[Stored entries]
════════════════
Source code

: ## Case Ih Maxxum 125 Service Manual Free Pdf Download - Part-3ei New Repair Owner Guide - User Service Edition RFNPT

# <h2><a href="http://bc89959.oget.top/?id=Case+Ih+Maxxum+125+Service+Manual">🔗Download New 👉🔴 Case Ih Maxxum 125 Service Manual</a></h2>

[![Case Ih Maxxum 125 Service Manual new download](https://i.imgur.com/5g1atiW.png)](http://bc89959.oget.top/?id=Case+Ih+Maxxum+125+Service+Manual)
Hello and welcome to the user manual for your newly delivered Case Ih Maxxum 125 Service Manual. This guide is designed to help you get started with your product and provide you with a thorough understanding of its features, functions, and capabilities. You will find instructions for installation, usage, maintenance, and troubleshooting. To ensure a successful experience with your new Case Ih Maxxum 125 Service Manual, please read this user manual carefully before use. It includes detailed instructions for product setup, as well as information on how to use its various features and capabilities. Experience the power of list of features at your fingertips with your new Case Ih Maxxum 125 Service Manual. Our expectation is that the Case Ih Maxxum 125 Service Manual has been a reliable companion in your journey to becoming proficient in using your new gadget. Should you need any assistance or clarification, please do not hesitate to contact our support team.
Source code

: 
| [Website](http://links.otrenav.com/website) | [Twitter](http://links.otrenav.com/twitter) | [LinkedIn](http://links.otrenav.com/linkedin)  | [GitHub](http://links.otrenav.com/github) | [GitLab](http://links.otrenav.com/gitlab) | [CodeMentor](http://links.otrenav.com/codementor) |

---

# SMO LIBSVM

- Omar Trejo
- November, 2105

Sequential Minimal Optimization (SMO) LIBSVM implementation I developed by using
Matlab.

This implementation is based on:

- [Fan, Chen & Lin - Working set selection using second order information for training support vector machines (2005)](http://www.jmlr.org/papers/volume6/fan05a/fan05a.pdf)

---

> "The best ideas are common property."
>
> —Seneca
════════════════
Look for the string "LIBSVM" in the records, and copy every line where it is found.

--- ANSWER SPACE ---
# SMO LIBSVM
Sequential Minimal Optimization (SMO) LIBSVM implementation I developed by using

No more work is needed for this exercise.